Thursday, November 10, 2011

"I have done a good deal of skying...": the Artist's Statement II

What we would all like, I suspect, is a chance to see the artist at work. Here is a photograph of the painter Trevor Bell, who lives and works near Penzance, Cornwall:


Lovely. A cup of tea, a bit of small talk, and then some big questions, please....

So why would an artist find it difficult to write out a statement?  Perhaps today's truth will be obsolete as you move into a new painting phase. Perhaps you don't really see your own work as clearly as you hope. Or, worst of all, perhaps someone might come along and say to you, "well, if you really knew what you were doing, if you were John Constable or someone like that, you might not feel such a need to talk about your work; it would all be so clear."

To which I would say, "Really? Let's test your theory, shall we?" And off we go in search of John Constable. We saw this painting at the Yale Center for British Art in New Haven: "Hadleigh Castle, the mouth of the Thames: Morning after a Stormy Night" from 1829:

It is the morning after a storm, as he has mentioned in the title. The light would be constantly shifting; it wouldn't be easy to re-capture the exact shadows, even coming out at the same time every day.  But he is an accomplished painter by this time, aged 53. He knows the days are always too short; he complained once to a friend that there is too little daylight, "imagine to yourself how a pearl must look through a burnt glass" (in other words, no reflection, no transparency, nothing to paint at all).  On one painting trip, Constable wrote a friend that "I have done a good deal of skying for I am determined to conquer all difficulties." (And, in fact, there was an entire wall at Yale filled with his sky studies).
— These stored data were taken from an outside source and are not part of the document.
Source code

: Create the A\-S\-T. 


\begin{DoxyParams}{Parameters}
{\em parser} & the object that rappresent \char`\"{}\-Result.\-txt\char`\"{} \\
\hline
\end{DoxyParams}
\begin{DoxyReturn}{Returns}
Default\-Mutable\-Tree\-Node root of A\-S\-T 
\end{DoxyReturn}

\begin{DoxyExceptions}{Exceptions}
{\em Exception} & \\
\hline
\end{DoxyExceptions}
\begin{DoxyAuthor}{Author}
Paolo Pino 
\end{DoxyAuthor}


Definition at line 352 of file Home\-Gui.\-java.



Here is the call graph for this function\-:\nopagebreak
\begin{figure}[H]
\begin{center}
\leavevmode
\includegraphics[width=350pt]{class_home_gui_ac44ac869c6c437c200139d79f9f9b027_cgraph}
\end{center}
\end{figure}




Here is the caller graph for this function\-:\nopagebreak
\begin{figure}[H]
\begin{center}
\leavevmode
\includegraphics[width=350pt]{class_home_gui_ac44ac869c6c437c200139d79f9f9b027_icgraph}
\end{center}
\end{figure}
Now, look again at the painting. The sky seems perfect, reflecting a lonely landscape lit, only for the moment, by the aftermath of rain.  And look again, just for a minute or two, and fix for yourself, in your mind, the emotion, the scale, the breadth of what Constable has captured on the canvas. Now, here is the final public statement that Constable made about his work, just seven years later, one year before he died: "Painting is a science, and should be pursued as an inquiry into the laws of nature. Why, then, may not a landscape painting be considered as a branch of natural philosophy, of which pictures are but the experiments."
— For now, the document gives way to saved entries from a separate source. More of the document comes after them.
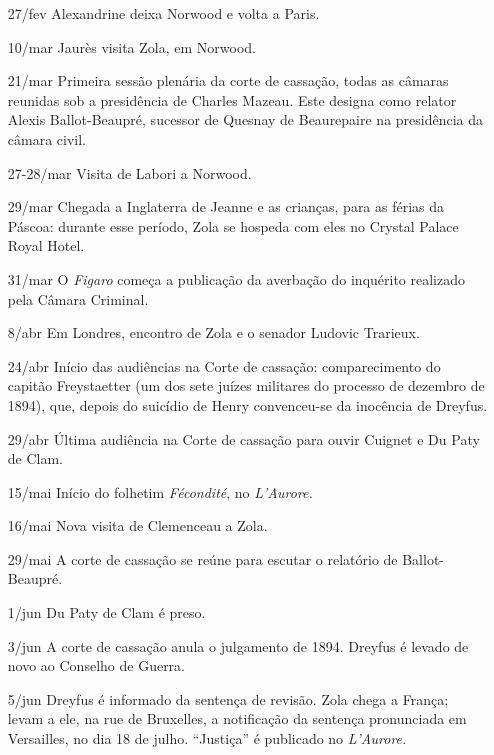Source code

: \begin{itemize}
\item[27/fev] Alexandrine deixa Norwood e volta a Paris. 

\item[10/mar] Jaurès visita Zola, em Norwood.

\item[21/mar] Primeira sessão plenária da corte de cassação, todas as câmaras
reunidas sob a presidência de Charles Mazeau. Este designa como relator Alexis
Ballot-Beaupré, sucessor de Quesnay de Beaurepaire na presidência da câmara
civil.

\item[27-28/mar] Visita de Labori a Norwood.

\item[29/mar] Chegada a Inglaterra de Jeanne e as crianças, para as férias da
Páscoa: durante esse período, Zola se hospeda com eles no Crystal Palace Royal
Hotel.
 
\item[31/mar] O \textit{Figaro} começa a publicação da averbação do inquérito
realizado pela Câmara Criminal.

\item[8/abr] Em Londres, encontro de Zola e o senador Ludovic Trarieux.

\item[24/abr] Início das audiências na Corte de cassação: comparecimento do
capitão Freystaetter (um dos sete juízes militares do processo de dezembro de
1894), que, depois do suicídio de Henry convenceu-se da inocência de Dreyfus.

\item[29/abr] Última audiência na Corte de cassação para ouvir Cuignet e Du
Paty de Clam.

\item[15/mai] Início do folhetim \textit{Fécondité}, no \textit{L'Aurore.}

\item[16/mai] Nova visita de Clemenceau a Zola.

\item[29/mai] A corte de cassação se reúne para escutar o relatório de
Ballot-Beaupré.

\item[1/jun] Du Paty de Clam é preso.

\item[3/jun] A corte de cassação anula o julgamento de 1894. Dreyfus é levado
de novo ao Conselho de Guerra.

\item[5/jun] Dreyfus é informado da sentença de revisão. Zola chega a França;
levam a ele, na rue de Bruxelles, a notificação da sentença pronunciada em
Versailles, no dia 18 de julho. ``Justiça'' é publicado no \textit{ L'Aurore.}


\end{itemize}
Maybe it's just me ... but does this painting look like a scientific experiment to you?  Constable wrote another letter "quite alone amongst the Oaks and solitude of Helmingham Park,"  where he said he was not entirely sure, yet, of the quality of the work he had done so far; he did not know, he said, "what I may have to show you .... I shall not come home yet."  His inquiries were continuing on. Even Constable, it seems, wanted to leave a written record of what he believed he had achieved with his art, and even we might disagree with what he concluded ...

"So," says your skeptical friend, "jump ahead a bit, and look at Cezanne. He didn't need any notes."  You smile, just for a second. "Okay."  So you go to the man who painted with Pissarro, who showed the next generation of artists the way forward, a new way of seeing.  And you find he did converse, quite freely, about the ways he worked: "Basically I don't think of anything when I paint. I see colours. I strive with joy to convey them onto my canvas just as I see them. They arrange themselves as they choose."  Yes, very funny. No, really, what happened?  Well, Cezanne wrote in a letter from Estaque (a sea-side town near Marseille) to Pissarro that "the sun here is so terrific that objects appear silhouetted not only in white or black, but in blue, red, brown, violet. I may be wrong, but it seems to me the opposite of modeling."  And that is true. When we lived in Malta, the sun, even in winter, was so strong, so "white," that it flattened everything out, and it flattened things out just in their own colors. What Cezanne was doing, in his pulling colors onto the canvas, was, perhaps, just seeing the south for itself.

So, what does Cezanne tell us about what artists should do? he says "the artist must silence all the voices of prejudice within him, he must forget .... and then the entire landscape will engrave itself on the sensitive part of his being."  As proof, here Cezanne will tell us that he waited and waited before he painted the mountain that is forever linked to him: "For a long time I was unable to paint [Mont] Sainte-Victoire ... because ... I imagined the shadow had to be concave, whereas in fact it's convex, it disperses outward from the centre.  Instead of accumulating, it evaporates, becomes fluid, bluish, participating in the movements of the surrounding air." 

This is from 1904. I feel that I haven't seen it before. I never saw the interchange between the air and the mountain before, not until I read that last observation.

Perhaps the ideal artist's statement is not about what you actually paint but about the nexus of stimuli in which you are working ... the air that shapes you.  That's where I am going to start.